**Exercise brief:**
Omit the pictures and output every entry below exactly as written.

**Data in this exercise:**

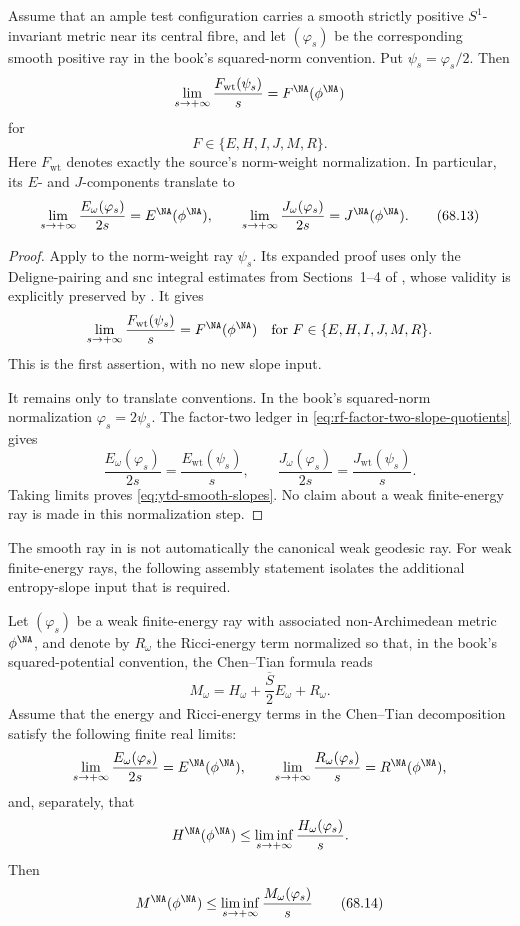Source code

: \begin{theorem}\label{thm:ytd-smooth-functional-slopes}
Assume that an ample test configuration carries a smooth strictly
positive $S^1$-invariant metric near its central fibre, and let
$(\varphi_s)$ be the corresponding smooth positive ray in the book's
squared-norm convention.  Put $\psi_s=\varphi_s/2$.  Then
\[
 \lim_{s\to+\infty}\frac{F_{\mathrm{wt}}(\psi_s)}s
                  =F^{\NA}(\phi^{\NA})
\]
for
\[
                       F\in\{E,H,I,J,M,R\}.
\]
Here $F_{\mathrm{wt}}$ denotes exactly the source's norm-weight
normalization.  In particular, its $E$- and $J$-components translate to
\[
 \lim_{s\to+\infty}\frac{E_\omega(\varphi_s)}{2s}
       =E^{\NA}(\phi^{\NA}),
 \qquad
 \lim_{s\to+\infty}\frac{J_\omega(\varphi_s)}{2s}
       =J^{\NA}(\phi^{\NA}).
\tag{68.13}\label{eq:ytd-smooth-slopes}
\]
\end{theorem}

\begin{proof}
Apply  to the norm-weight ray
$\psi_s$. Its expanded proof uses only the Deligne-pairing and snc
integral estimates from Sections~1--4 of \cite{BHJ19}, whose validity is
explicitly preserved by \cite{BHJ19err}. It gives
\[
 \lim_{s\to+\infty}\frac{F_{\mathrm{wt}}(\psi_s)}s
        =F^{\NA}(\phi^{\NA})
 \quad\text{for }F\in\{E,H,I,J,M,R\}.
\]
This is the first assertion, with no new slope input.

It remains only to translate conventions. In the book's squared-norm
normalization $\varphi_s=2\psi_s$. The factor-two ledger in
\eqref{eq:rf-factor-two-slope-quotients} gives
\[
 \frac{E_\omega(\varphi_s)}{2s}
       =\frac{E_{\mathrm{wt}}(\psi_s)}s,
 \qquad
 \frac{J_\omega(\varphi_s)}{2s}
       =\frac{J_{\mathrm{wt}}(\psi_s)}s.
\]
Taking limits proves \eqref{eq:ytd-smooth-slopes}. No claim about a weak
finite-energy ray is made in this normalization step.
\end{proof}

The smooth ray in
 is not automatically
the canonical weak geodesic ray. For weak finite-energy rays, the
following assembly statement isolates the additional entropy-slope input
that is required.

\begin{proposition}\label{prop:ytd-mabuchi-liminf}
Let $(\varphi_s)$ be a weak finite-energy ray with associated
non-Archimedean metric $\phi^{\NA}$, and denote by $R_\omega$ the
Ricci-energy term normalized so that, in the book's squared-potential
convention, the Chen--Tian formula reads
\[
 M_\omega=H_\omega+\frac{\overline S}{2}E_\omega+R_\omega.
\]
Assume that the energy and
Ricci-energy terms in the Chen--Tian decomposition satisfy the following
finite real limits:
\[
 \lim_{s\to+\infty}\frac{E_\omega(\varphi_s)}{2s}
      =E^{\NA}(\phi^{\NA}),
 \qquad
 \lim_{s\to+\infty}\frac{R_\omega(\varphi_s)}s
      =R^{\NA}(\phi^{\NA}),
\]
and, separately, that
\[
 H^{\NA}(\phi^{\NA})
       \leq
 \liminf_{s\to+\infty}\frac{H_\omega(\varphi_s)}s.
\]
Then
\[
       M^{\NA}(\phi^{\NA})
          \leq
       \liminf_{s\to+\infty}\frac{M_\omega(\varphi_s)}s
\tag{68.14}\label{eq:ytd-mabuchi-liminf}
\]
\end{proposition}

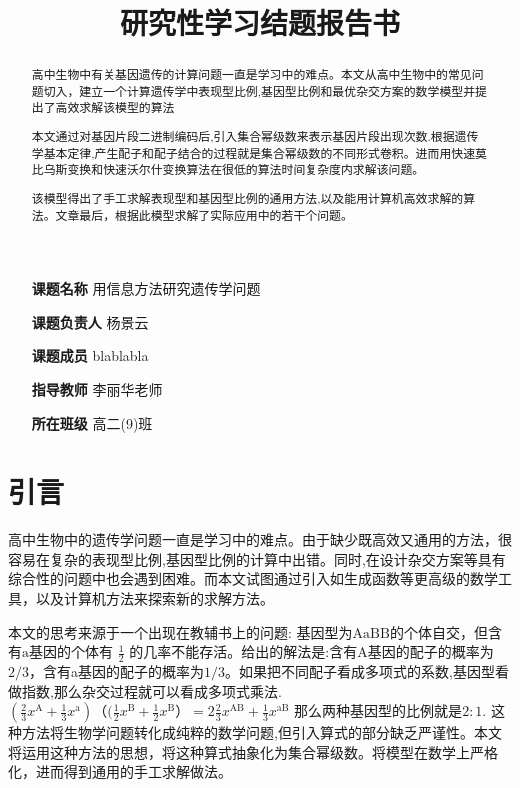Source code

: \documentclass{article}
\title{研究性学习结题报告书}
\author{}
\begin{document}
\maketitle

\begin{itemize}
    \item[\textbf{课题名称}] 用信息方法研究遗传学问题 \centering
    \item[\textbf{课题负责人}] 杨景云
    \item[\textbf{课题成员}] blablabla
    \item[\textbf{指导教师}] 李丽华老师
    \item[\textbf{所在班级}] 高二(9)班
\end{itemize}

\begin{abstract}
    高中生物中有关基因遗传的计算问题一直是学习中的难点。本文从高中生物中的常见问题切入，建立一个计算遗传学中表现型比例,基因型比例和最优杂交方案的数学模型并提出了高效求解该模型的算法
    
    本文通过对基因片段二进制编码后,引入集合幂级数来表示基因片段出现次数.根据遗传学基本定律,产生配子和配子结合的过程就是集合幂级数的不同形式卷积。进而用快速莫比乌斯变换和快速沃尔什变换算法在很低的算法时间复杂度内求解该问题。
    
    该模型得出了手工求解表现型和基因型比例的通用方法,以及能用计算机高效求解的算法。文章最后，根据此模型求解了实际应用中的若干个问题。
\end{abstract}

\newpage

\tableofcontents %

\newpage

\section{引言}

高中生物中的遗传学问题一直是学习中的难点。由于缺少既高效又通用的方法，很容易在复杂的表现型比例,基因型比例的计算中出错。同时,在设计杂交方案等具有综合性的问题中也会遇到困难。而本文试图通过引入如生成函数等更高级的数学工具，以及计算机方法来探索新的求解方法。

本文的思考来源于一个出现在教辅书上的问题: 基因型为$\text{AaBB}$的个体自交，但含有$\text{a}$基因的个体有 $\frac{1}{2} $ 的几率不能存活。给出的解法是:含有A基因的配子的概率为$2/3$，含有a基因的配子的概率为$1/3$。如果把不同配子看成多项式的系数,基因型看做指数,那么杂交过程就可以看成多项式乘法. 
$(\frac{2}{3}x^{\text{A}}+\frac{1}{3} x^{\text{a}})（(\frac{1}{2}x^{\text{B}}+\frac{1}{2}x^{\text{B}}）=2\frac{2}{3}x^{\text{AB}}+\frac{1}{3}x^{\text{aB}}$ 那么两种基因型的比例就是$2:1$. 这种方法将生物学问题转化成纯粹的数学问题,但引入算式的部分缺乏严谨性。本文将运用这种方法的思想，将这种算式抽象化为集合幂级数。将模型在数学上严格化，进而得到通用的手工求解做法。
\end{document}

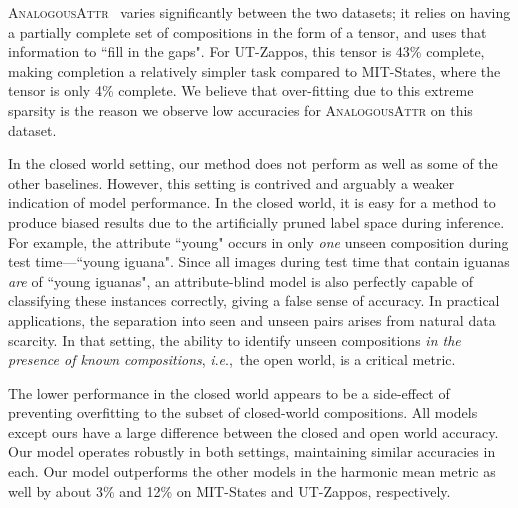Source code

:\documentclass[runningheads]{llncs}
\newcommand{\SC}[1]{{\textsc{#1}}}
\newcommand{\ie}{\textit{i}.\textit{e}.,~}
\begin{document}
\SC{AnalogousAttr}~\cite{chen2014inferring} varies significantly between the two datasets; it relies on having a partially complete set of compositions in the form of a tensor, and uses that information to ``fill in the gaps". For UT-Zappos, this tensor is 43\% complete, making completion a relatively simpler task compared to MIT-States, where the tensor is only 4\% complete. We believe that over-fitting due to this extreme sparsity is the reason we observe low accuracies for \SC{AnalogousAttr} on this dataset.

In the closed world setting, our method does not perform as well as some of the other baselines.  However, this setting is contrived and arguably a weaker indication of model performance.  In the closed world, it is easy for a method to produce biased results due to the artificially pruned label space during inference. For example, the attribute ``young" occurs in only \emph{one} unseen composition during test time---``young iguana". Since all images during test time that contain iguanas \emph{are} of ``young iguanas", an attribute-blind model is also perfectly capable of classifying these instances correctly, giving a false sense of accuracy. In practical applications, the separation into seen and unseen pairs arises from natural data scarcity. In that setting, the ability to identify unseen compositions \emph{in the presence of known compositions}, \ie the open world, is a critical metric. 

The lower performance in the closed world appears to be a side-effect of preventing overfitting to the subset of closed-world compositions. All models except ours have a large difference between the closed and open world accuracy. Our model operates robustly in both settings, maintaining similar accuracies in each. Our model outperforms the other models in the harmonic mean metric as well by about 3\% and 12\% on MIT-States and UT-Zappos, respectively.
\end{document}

**Exercise answer:**
Source code

: \begin{theorem}\label{thm:ytd-smooth-functional-slopes}
Assume that an ample test configuration carries a smooth strictly
positive $S^1$-invariant metric near its central fibre, and let
$(\varphi_s)$ be the corresponding smooth positive ray in the book's
squared-norm convention.  Put $\psi_s=\varphi_s/2$.  Then
\[
 \lim_{s\to+\infty}\frac{F_{\mathrm{wt}}(\psi_s)}s
                  =F^{\NA}(\phi^{\NA})
\]
for
\[
                       F\in\{E,H,I,J,M,R\}.
\]
Here $F_{\mathrm{wt}}$ denotes exactly the source's norm-weight
normalization.  In particular, its $E$- and $J$-components translate to
\[
 \lim_{s\to+\infty}\frac{E_\omega(\varphi_s)}{2s}
       =E^{\NA}(\phi^{\NA}),
 \qquad
 \lim_{s\to+\infty}\frac{J_\omega(\varphi_s)}{2s}
       =J^{\NA}(\phi^{\NA}).
\tag{68.13}\label{eq:ytd-smooth-slopes}
\]
\end{theorem}

\begin{proof}
Apply  to the norm-weight ray
$\psi_s$. Its expanded proof uses only the Deligne-pairing and snc
integral estimates from Sections~1--4 of \cite{BHJ19}, whose validity is
explicitly preserved by \cite{BHJ19err}. It gives
\[
 \lim_{s\to+\infty}\frac{F_{\mathrm{wt}}(\psi_s)}s
        =F^{\NA}(\phi^{\NA})
 \quad\text{for }F\in\{E,H,I,J,M,R\}.
\]
This is the first assertion, with no new slope input.

It remains only to translate conventions. In the book's squared-norm
normalization $\varphi_s=2\psi_s$. The factor-two ledger in
\eqref{eq:rf-factor-two-slope-quotients} gives
\[
 \frac{E_\omega(\varphi_s)}{2s}
       =\frac{E_{\mathrm{wt}}(\psi_s)}s,
 \qquad
 \frac{J_\omega(\varphi_s)}{2s}
       =\frac{J_{\mathrm{wt}}(\psi_s)}s.
\]
Taking limits proves \eqref{eq:ytd-smooth-slopes}. No claim about a weak
finite-energy ray is made in this normalization step.
\end{proof}

The smooth ray in
 is not automatically
the canonical weak geodesic ray. For weak finite-energy rays, the
following assembly statement isolates the additional entropy-slope input
that is required.

\begin{proposition}\label{prop:ytd-mabuchi-liminf}
Let $(\varphi_s)$ be a weak finite-energy ray with associated
non-Archimedean metric $\phi^{\NA}$, and denote by $R_\omega$ the
Ricci-energy term normalized so that, in the book's squared-potential
convention, the Chen--Tian formula reads
\[
 M_\omega=H_\omega+\frac{\overline S}{2}E_\omega+R_\omega.
\]
Assume that the energy and
Ricci-energy terms in the Chen--Tian decomposition satisfy the following
finite real limits:
\[
 \lim_{s\to+\infty}\frac{E_\omega(\varphi_s)}{2s}
      =E^{\NA}(\phi^{\NA}),
 \qquad
 \lim_{s\to+\infty}\frac{R_\omega(\varphi_s)}s
      =R^{\NA}(\phi^{\NA}),
\]
and, separately, that
\[
 H^{\NA}(\phi^{\NA})
       \leq
 \liminf_{s\to+\infty}\frac{H_\omega(\varphi_s)}s.
\]
Then
\[
       M^{\NA}(\phi^{\NA})
          \leq
       \liminf_{s\to+\infty}\frac{M_\omega(\varphi_s)}s
\tag{68.14}\label{eq:ytd-mabuchi-liminf}
\]
\end{proposition}

Source code

: \documentclass{article}
\title{研究性学习结题报告书}
\author{}
\begin{document}
\maketitle

\begin{itemize}
    \item[\textbf{课题名称}] 用信息方法研究遗传学问题 \centering
    \item[\textbf{课题负责人}] 杨景云
    \item[\textbf{课题成员}] blablabla
    \item[\textbf{指导教师}] 李丽华老师
    \item[\textbf{所在班级}] 高二(9)班
\end{itemize}

\begin{abstract}
    高中生物中有关基因遗传的计算问题一直是学习中的难点。本文从高中生物中的常见问题切入，建立一个计算遗传学中表现型比例,基因型比例和最优杂交方案的数学模型并提出了高效求解该模型的算法
    
    本文通过对基因片段二进制编码后,引入集合幂级数来表示基因片段出现次数.根据遗传学基本定律,产生配子和配子结合的过程就是集合幂级数的不同形式卷积。进而用快速莫比乌斯变换和快速沃尔什变换算法在很低的算法时间复杂度内求解该问题。
    
    该模型得出了手工求解表现型和基因型比例的通用方法,以及能用计算机高效求解的算法。文章最后，根据此模型求解了实际应用中的若干个问题。
\end{abstract}

\newpage

\tableofcontents %

\newpage

\section{引言}

高中生物中的遗传学问题一直是学习中的难点。由于缺少既高效又通用的方法，很容易在复杂的表现型比例,基因型比例的计算中出错。同时,在设计杂交方案等具有综合性的问题中也会遇到困难。而本文试图通过引入如生成函数等更高级的数学工具，以及计算机方法来探索新的求解方法。

本文的思考来源于一个出现在教辅书上的问题: 基因型为$\text{AaBB}$的个体自交，但含有$\text{a}$基因的个体有 $\frac{1}{2} $ 的几率不能存活。给出的解法是:含有A基因的配子的概率为$2/3$，含有a基因的配子的概率为$1/3$。如果把不同配子看成多项式的系数,基因型看做指数,那么杂交过程就可以看成多项式乘法. 
$(\frac{2}{3}x^{\text{A}}+\frac{1}{3} x^{\text{a}})（(\frac{1}{2}x^{\text{B}}+\frac{1}{2}x^{\text{B}}）=2\frac{2}{3}x^{\text{AB}}+\frac{1}{3}x^{\text{aB}}$ 那么两种基因型的比例就是$2:1$. 这种方法将生物学问题转化成纯粹的数学问题,但引入算式的部分缺乏严谨性。本文将运用这种方法的思想，将这种算式抽象化为集合幂级数。将模型在数学上严格化，进而得到通用的手工求解做法。
\end{document}

Source code

:\documentclass[runningheads]{llncs}
\newcommand{\SC}[1]{{\textsc{#1}}}
\newcommand{\ie}{\textit{i}.\textit{e}.,~}
\begin{document}
\SC{AnalogousAttr}~\cite{chen2014inferring} varies significantly between the two datasets; it relies on having a partially complete set of compositions in the form of a tensor, and uses that information to ``fill in the gaps". For UT-Zappos, this tensor is 43\% complete, making completion a relatively simpler task compared to MIT-States, where the tensor is only 4\% complete. We believe that over-fitting due to this extreme sparsity is the reason we observe low accuracies for \SC{AnalogousAttr} on this dataset.

In the closed world setting, our method does not perform as well as some of the other baselines.  However, this setting is contrived and arguably a weaker indication of model performance.  In the closed world, it is easy for a method to produce biased results due to the artificially pruned label space during inference. For example, the attribute ``young" occurs in only \emph{one} unseen composition during test time---``young iguana". Since all images during test time that contain iguanas \emph{are} of ``young iguanas", an attribute-blind model is also perfectly capable of classifying these instances correctly, giving a false sense of accuracy. In practical applications, the separation into seen and unseen pairs arises from natural data scarcity. In that setting, the ability to identify unseen compositions \emph{in the presence of known compositions}, \ie the open world, is a critical metric. 

The lower performance in the closed world appears to be a side-effect of preventing overfitting to the subset of closed-world compositions. All models except ours have a large difference between the closed and open world accuracy. Our model operates robustly in both settings, maintaining similar accuracies in each. Our model outperforms the other models in the harmonic mean metric as well by about 3\% and 12\% on MIT-States and UT-Zappos, respectively.
\end{document}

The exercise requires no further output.